> [Data in this exercise]
* * *

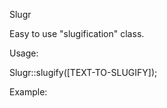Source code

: Slugr

 Easy to use "slugification" class.

Usage:

 Slugr::slugify([TEXT-TO-SLUGIFY]);

Example:

<?php
require 'src/Slugr.php';
use Slugr\Slugr;
print Slugr::slugify('Hello World Out There');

* * *

> [Work instruction] Give exactly the lines from the one with "require 'src/Slugr.php';" to the end of the entries, nothing before them.

> [Answer box]
require 'src/Slugr.php';
use Slugr\Slugr;
print Slugr::slugify('Hello World Out There');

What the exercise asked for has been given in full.